■ Brief ■
Which lines of the entries below hold the word "react"? Report each of them.

■ Plain-text document sources ■
☆ ☆ ☆ ☆
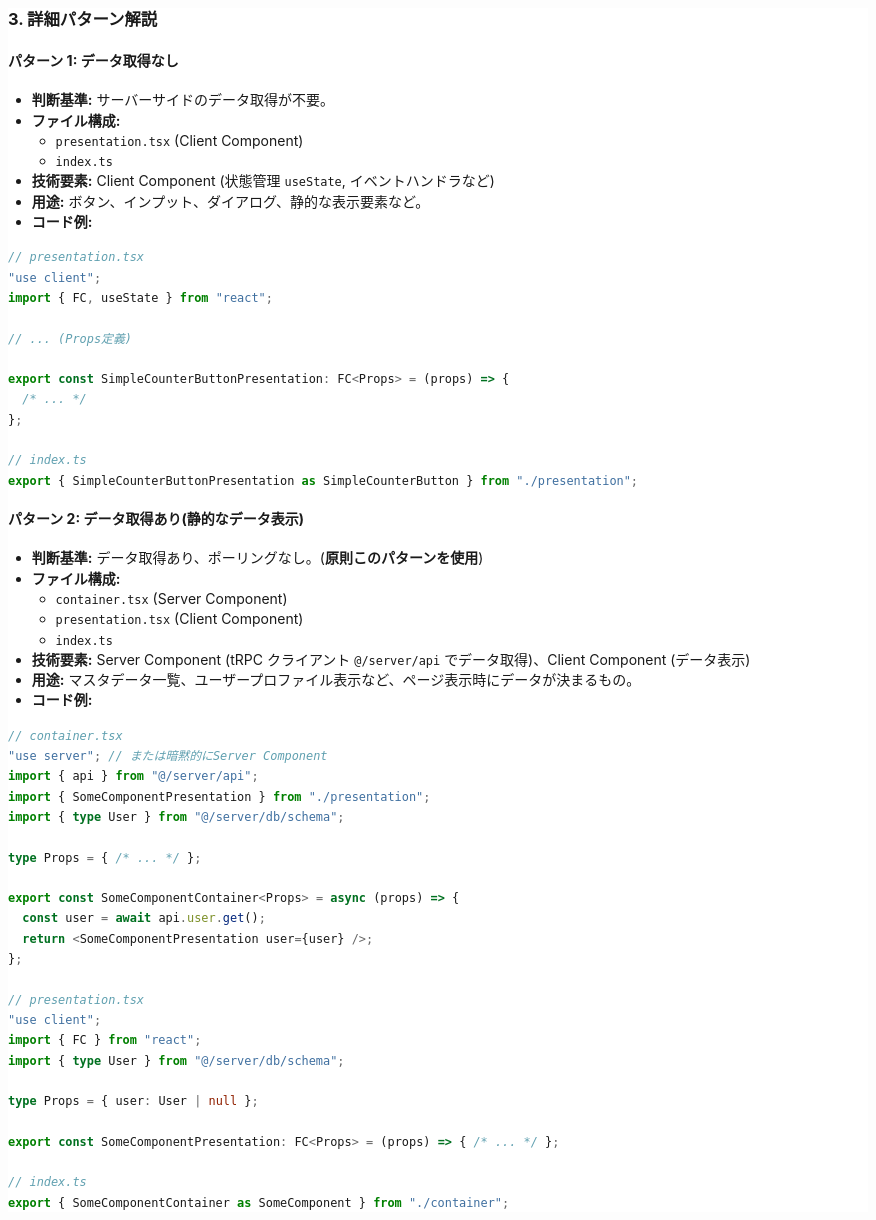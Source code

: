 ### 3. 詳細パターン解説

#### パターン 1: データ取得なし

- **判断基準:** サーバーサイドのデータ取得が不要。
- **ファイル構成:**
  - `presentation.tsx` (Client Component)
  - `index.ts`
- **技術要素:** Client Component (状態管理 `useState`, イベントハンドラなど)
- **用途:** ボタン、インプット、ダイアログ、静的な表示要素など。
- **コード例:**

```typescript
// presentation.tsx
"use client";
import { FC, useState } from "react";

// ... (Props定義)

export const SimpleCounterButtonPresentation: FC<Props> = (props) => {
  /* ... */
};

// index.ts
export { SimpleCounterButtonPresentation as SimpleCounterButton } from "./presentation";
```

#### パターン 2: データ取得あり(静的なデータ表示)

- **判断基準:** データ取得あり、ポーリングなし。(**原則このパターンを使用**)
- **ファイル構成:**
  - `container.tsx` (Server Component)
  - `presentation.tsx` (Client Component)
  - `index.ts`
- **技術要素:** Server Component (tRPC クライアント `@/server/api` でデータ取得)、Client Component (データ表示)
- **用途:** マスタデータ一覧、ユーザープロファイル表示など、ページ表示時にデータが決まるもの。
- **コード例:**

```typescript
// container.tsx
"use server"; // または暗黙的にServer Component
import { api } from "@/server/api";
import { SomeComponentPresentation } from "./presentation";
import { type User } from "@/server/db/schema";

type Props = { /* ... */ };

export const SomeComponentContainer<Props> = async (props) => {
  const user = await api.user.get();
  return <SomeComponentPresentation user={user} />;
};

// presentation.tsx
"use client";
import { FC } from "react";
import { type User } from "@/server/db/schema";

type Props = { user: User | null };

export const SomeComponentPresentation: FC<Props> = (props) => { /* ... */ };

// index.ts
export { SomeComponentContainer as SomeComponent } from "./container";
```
☆ ☆ ☆ ☆
■ Exercise output ■
import { FC, useState } from "react";
import { FC } from "react";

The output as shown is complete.